(Saved data entries)
────────
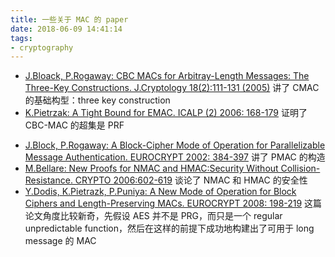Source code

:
 ```yaml
---
title: 一些关于 MAC 的 paper
date: 2018-06-09 14:41:14
tags:
- cryptography
---
```

- [J.Bloack, P.Rogaway: CBC MACs for Arbitray-Length Messages: The Three-Key Constructions. J.Cryptology 18(2):111-131 (2005)](http://web.cs.ucdavis.edu/~rogaway/papers/3k.pdf)
 讲了 CMAC 的基础构型：three key construction
- [K.Pietrzak: A Tight Bound for EMAC. ICALP (2) 2006: 168-179](https://pdfs.semanticscholar.org/0f8a/9d5bf4ef5a3863470f3faf38da2672f0fca1.pdf)
 证明了 CBC-MAC 的超集是 PRF
<!--more-->
- [J.Block, P.Rogaway: A Block-Cipher Mode of Operation for Parallelizable Message Authentication. EUROCRYPT 2002: 384-397](https://iacr.org/archive/eurocrypt2002/23320380/pmac.ps)
 讲了 PMAC 的构造
- [M.Bellare: New Proofs for NMAC and HMAC:Security Without Collision-Resistance. CRYPTO 2006:602-619](https://eprint.iacr.org/2006/043.pdf)
 谈论了 NMAC 和 HMAC 的安全性
- [Y.Dodis, K.Pietrazk, P.Puniya: A New Mode of Operation for Block Ciphers and Length-Preserving MACs. EUROCRYPT 2008: 198-219](https://www.iacr.org/archive/eurocrypt2008/49650197/49650197.pdf)
 这篇论文角度比较新奇，先假设 AES 并不是 PRG，而只是一个 regular unpredictable function，然后在这样的前提下成功地构建出了可用于 long message 的 MAC
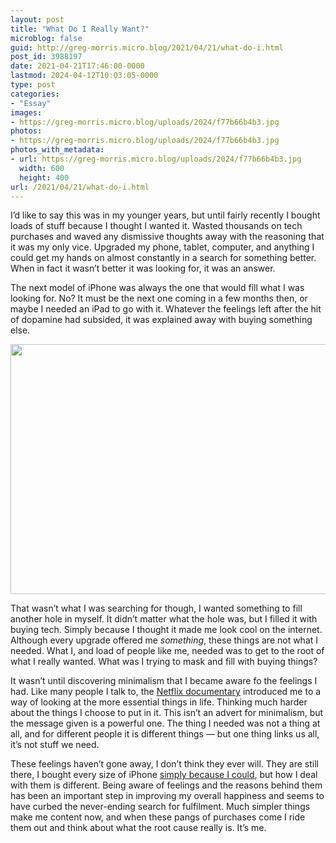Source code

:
 ```yaml
---
layout: post
title: "What Do I Really Want?"
microblog: false
guid: http://greg-morris.micro.blog/2021/04/21/what-do-i.html
post_id: 3988197
date: 2021-04-21T17:46:00-0000
lastmod: 2024-04-12T10:03:05-0000
type: post
categories:
- "Essay"
images:
- https://greg-morris.micro.blog/uploads/2024/f77b66b4b3.jpg
photos:
- https://greg-morris.micro.blog/uploads/2024/f77b66b4b3.jpg
photos_with_metadata:
- url: https://greg-morris.micro.blog/uploads/2024/f77b66b4b3.jpg
  width: 600
  height: 400
url: /2021/04/21/what-do-i.html
---
```

<!--kg-card-begin: html--><p>I’d like to say this was in my younger years, but until fairly recently I bought loads of stuff because I thought I wanted it. Wasted thousands on tech purchases and waved any dismissive thoughts away with the reasoning that it was my only vice. Upgraded my phone, tablet, computer, and anything I could get my hands on almost constantly in a search for something better. When in fact it wasn’t better it was looking for, it was an answer.</p>
<p>The next model of iPhone was always the one that would fill what I was looking for. No? It must be the next one coming in a few months then, or maybe I needed an iPad to go with it. Whatever the feelings left after the hit of dopamine had subsided, it was explained away with buying something else.</p>
<p><img loading="lazy" src="https://greg-morris.micro.blog/uploads/2024/f77b66b4b3.jpg" width="600" height="400" alt="" /></p>
<p>That wasn’t what I was searching for though, I wanted something to fill another hole in myself. It didn’t matter what the hole was, but I filled it with buying tech. Simply because I thought it made me look cool on the internet. Although every upgrade offered me <em>something</em>, these things are not what I needed. What I, and load of people like me, needed was to get to the root of what I really wanted. What was I trying to mask and fill with buying things?</p>
<p>It wasn’t until discovering minimalism that I became aware fo the feelings I had. Like many people I talk to, the <a href="https://www.netflix.com/title/80114460">Netflix documentary</a> introduced me to a way of looking at the more essential things in life. Thinking much harder about the things I choose to put in it. This isn’t an advert for minimalism, but the message given is a powerful one. The thing I needed was not a thing at all, and for different people it is different things — but one thing links us all, it’s not stuff we need.</p>
<p>These feelings haven’t gone away, I don’t think they ever will. They are still there, I bought every size of iPhone <a href="/2020/11/21/the-iphone-line.html">simply because I could</a>, but how I deal with them is different. Being aware of feelings and the reasons behind them has been an important step in improving my overall happiness and seems to have curbed the never-ending search for fulfilment. Much simpler things make me content now, and when these pangs of purchases come I ride them out and think about what the root cause really is. It’s me.</p>
<!--kg-card-end: html-->
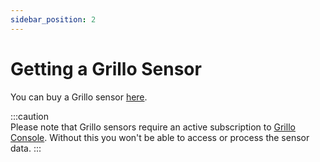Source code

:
 ```yaml
---
sidebar_position: 2
---
```


# Getting a Grillo Sensor
You can buy a Grillo sensor [here](#).

:::caution  
Please note that Grillo sensors require an active subscription to [Grillo Console](#). Without this you won't be able to access or process the sensor data.
:::
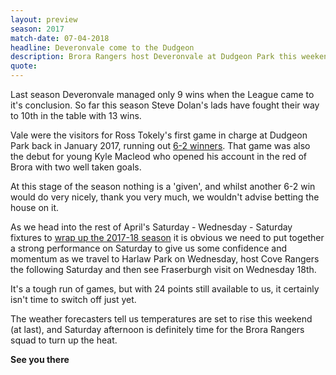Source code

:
 ```yaml
---
layout: preview
season: 2017
match-date: 07-04-2018
headline: Deveronvale come to the Dudgeon
description: Brora Rangers host Deveronvale at Dudgeon Park this weekend
quote:
---
```

Last season Deveronvale managed only 9 wins when the League came to it's conclusion. So far this season Steve Dolan's lads have fought their way to 10th in the table with 13 wins.

Vale were the visitors for Ross Tokely's first game in charge at Dudgeon Park back in January 2017, running out [6-2 winners](/2017/01/21/deveronvale-home-report/). That game was also the debut for young Kyle Macleod who opened his account in the red of Brora with two well taken goals.

At this stage of the season nothing is a 'given', and whilst another 6-2 win would do very nicely, thank you very much, we wouldn't advise betting the house on it.

As we head into the rest of April's Saturday - Wednesday - Saturday fixtures to [wrap up the 2017-18 season](/fixtures/) it is obvious we need to put together a strong performance on Saturday to give us some confidence and momentum as we travel to Harlaw Park on Wednesday, host Cove Rangers the following Saturday and then see Fraserburgh visit on Wednesday 18th.

It's a tough run of games, but with 24 points still available to us, it certainly isn't time to switch off just yet.

The weather forecasters tell us temperatures are set to rise this weekend (at last), and Saturday afternoon is definitely time for the Brora Rangers squad to turn up the heat.

**See you there**
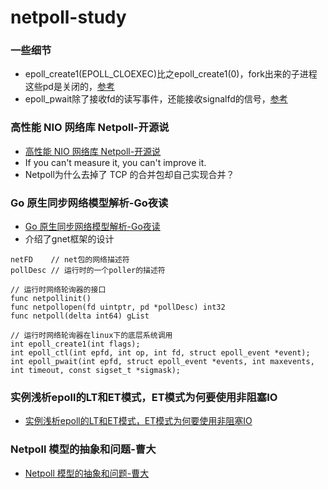 # netpoll-study

### 一些细节
* epoll_create1(EPOLL_CLOEXEC)比之epoll_create1(0)，fork出来的子进程这些pd是关闭的，[参考](https://learnku.com/articles/13580)
* epoll_pwait除了接收fd的读写事件，还能接收signalfd的信号，[参考](https://cloud.tencent.com/developer/ask/sof/223634)

### 高性能 NIO 网络库 Netpoll-开源说
* [高性能 NIO 网络库 Netpoll-开源说](https://www.bilibili.com/video/BV17U4y1K7TC)
* If you can't measure it, you can't improve it.
* Netpoll为什么去掉了 TCP 的合并包却自己实现合并？

### Go 原生同步网络模型解析-Go夜读
* [Go 原生同步网络模型解析-Go夜读](https://www.bilibili.com/video/BV13E411B721)
* 介绍了gnet框架的设计

```
netFD    // net包的网络描述符
pollDesc // 运行时的一个poller的描述符

// 运行时网络轮询器的接口
func netpollinit()
func netpollopen(fd uintptr, pd *pollDesc) int32
func netpoll(delta int64) gList
 
// 运行时网络轮询器在linux下的底层系统调用
int epoll_create1(int flags);
int epoll_ctl(int epfd, int op, int fd, struct epoll_event *event);
int epoll_pwait(int epfd, struct epoll_event *events, int maxevents, int timeout, const sigset_t *sigmask);
```

### 实例浅析epoll的LT和ET模式，ET模式为何要使用非阻塞IO
* [实例浅析epoll的LT和ET模式，ET模式为何要使用非阻塞IO](https://learnku.com/articles/51861)

### Netpoll 模型的抽象和问题-曹大
* [Netpoll 模型的抽象和问题-曹大](https://www.bilibili.com/video/BV1Lt4y1h7Zu)

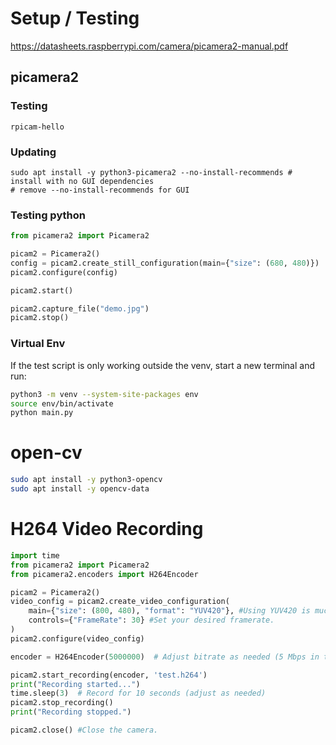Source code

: # Setup / Testing
https://datasheets.raspberrypi.com/camera/picamera2-manual.pdf
## picamera2
<!-- https://datasheets.raspberrypi.com/camera/picamera2-manual.pdf -->
### Testing
```
rpicam-hello
```
### Updating
```shell
sudo apt install -y python3-picamera2 --no-install-recommends # install with no GUI dependencies
# remove --no-install-recommends for GUI
```
### Testing python
```python
from picamera2 import Picamera2

picam2 = Picamera2()
config = picam2.create_still_configuration(main={"size": (680, 480)})
picam2.configure(config)

picam2.start()

picam2.capture_file("demo.jpg")
picam2.stop()
```
### Virtual Env
If the test script is only working outside the venv, start a new terminal and run:
```bash
python3 -m venv --system-site-packages env
source env/bin/activate
python main.py
```

# open-cv
```bash
sudo apt install -y python3-opencv
sudo apt install -y opencv-data
```

# H264 Video Recording
```python
import time
from picamera2 import Picamera2
from picamera2.encoders import H264Encoder

picam2 = Picamera2()
video_config = picam2.create_video_configuration(
    main={"size": (800, 480), "format": "YUV420"}, #Using YUV420 is much more efficient for video.
    controls={"FrameRate": 30} #Set your desired framerate.
)
picam2.configure(video_config)

encoder = H264Encoder(5000000)  # Adjust bitrate as needed (5 Mbps in this example)

picam2.start_recording(encoder, 'test.h264')
print("Recording started...")
time.sleep(3)  # Record for 10 seconds (adjust as needed)
picam2.stop_recording()
print("Recording stopped.")

picam2.close() #Close the camera.
```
────────
Filter the entries above down to the lines that contain "原生同步网络模型解析".

### Go 原生同步网络模型解析-Go夜读
* [Go 原生同步网络模型解析-Go夜读](https://www.bilibili.com/video/BV13E411B721)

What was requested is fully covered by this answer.